With the updated maps now in effect, there is a possibility your property may have moved from a high risk zone to a low risk zone, or vice versa. Please contact your insurance carrier to see if your property has been effected.
While there is no guarantee anyone is safe from flooding in a community barely above sea level, at least there’s now a better tool for assessing risk.
The new Federal Emergency Management Agency Flood Insurance Rate Maps were adopted for St. Johns County on Dec. 7. The most important part of that is the way the maps are now accessible on the internet.
Those interested can visit gis.sjcfl.us/floodviewer/ or click the link from the county government website to quickly search any piece of land in the county and see whether it lies in a flood zone.
It’s the first major update since 2004, although there was also a minor one in 2011.
County floodplain manager Patrick Doty has been helping to implement the new maps (although it is a FEMA project, not a county one) and has conducted more than a dozen public meetings to educate the public.
“For someone who knows nothing about flood zones, this is the quickest indicator of: ‘Am I in a low-risk flood zone or a high-risk flood zone?’” he said. “It is kind of that tool where if you don’t know what your flood zone is and you pull it up and see that you’re in an A zone or V zone, maybe you should have flood insurance if it isn’t required by your mortgage company already.”
Local insurance agent Doug Wiles, president of Herbie Wiles Insurance, said the maps are a great starting point for property owners or potential owners trying to get an idea of flood risk. However, he said it’s still difficult to make any blanket statements about the National Flood Insurance Program.

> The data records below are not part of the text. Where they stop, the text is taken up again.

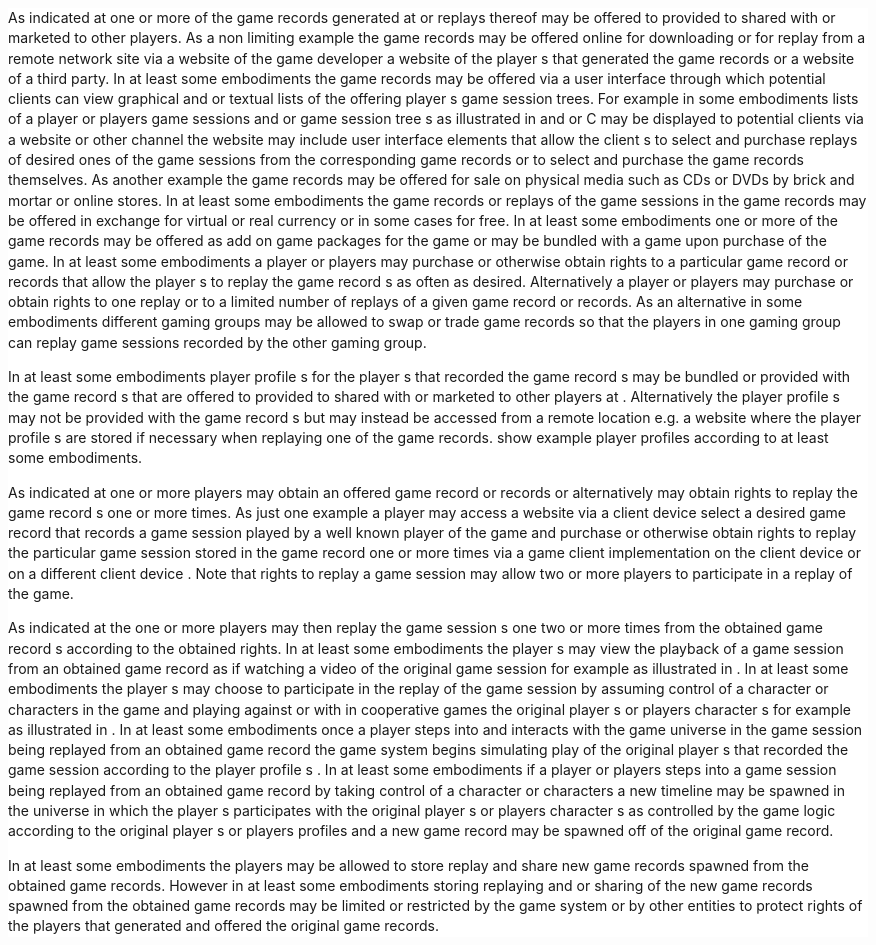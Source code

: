As indicated at one or more of the game records generated at or replays thereof may be offered to provided to shared with or marketed to other players. As a non limiting example the game records may be offered online for downloading or for replay from a remote network site via a website of the game developer a website of the player s that generated the game records or a website of a third party. In at least some embodiments the game records may be offered via a user interface through which potential clients can view graphical and or textual lists of the offering player s game session trees. For example in some embodiments lists of a player or players game sessions and or game session tree s as illustrated in and or C may be displayed to potential clients via a website or other channel the website may include user interface elements that allow the client s to select and purchase replays of desired ones of the game sessions from the corresponding game records or to select and purchase the game records themselves. As another example the game records may be offered for sale on physical media such as CDs or DVDs by brick and mortar or online stores. In at least some embodiments the game records or replays of the game sessions in the game records may be offered in exchange for virtual or real currency or in some cases for free. In at least some embodiments one or more of the game records may be offered as add on game packages for the game or may be bundled with a game upon purchase of the game. In at least some embodiments a player or players may purchase or otherwise obtain rights to a particular game record or records that allow the player s to replay the game record s as often as desired. Alternatively a player or players may purchase or obtain rights to one replay or to a limited number of replays of a given game record or records. As an alternative in some embodiments different gaming groups may be allowed to swap or trade game records so that the players in one gaming group can replay game sessions recorded by the other gaming group.

In at least some embodiments player profile s for the player s that recorded the game record s may be bundled or provided with the game record s that are offered to provided to shared with or marketed to other players at . Alternatively the player profile s may not be provided with the game record s but may instead be accessed from a remote location e.g. a website where the player profile s are stored if necessary when replaying one of the game records. show example player profiles according to at least some embodiments.

As indicated at one or more players may obtain an offered game record or records or alternatively may obtain rights to replay the game record s one or more times. As just one example a player may access a website via a client device select a desired game record that records a game session played by a well known player of the game and purchase or otherwise obtain rights to replay the particular game session stored in the game record one or more times via a game client implementation on the client device or on a different client device . Note that rights to replay a game session may allow two or more players to participate in a replay of the game.

As indicated at the one or more players may then replay the game session s one two or more times from the obtained game record s according to the obtained rights. In at least some embodiments the player s may view the playback of a game session from an obtained game record as if watching a video of the original game session for example as illustrated in . In at least some embodiments the player s may choose to participate in the replay of the game session by assuming control of a character or characters in the game and playing against or with in cooperative games the original player s or players character s for example as illustrated in . In at least some embodiments once a player steps into and interacts with the game universe in the game session being replayed from an obtained game record the game system begins simulating play of the original player s that recorded the game session according to the player profile s . In at least some embodiments if a player or players steps into a game session being replayed from an obtained game record by taking control of a character or characters a new timeline may be spawned in the universe in which the player s participates with the original player s or players character s as controlled by the game logic according to the original player s or players profiles and a new game record may be spawned off of the original game record.

In at least some embodiments the players may be allowed to store replay and share new game records spawned from the obtained game records. However in at least some embodiments storing replaying and or sharing of the new game records spawned from the obtained game records may be limited or restricted by the game system or by other entities to protect rights of the players that generated and offered the original game records.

He also said the detail of the new maps, thanks in part to advances in technology, is helpful to anyone involved in insurance or real estate here.
“The good news is the maps are much more accurate, and that means whether your house is in a high-risk zone or not, you know that somebody has done more than just sort given a guesstimate of what that zone should be,” he said. “There’s less of that guessing and more of that knowing because these maps are much more accurate.”
What effect will the maps have on flood insurance rates? None, really, Wiles said. Only those who have seen their property change flood zones will see a difference in premiums.
But even those who don’t live in high-risk zones are encouraged to buy flood insurance here in Florida. Wiles said research shows that about a third of all flood damage is done in low-risk zones.
Doty said the new maps give residents the best view of flood risk ever available.
“I think people are understanding that there is some risk in St. Johns County,” he said. “It’s not something to be scared of. It’s just something to be aware of and something to keep in the back of your mind.
“This gives people a tool to help make decisions. These updated maps reflect some of the updated mapping and give us a better idea of what’s going on throughout the county flood zone wise through FEMA.”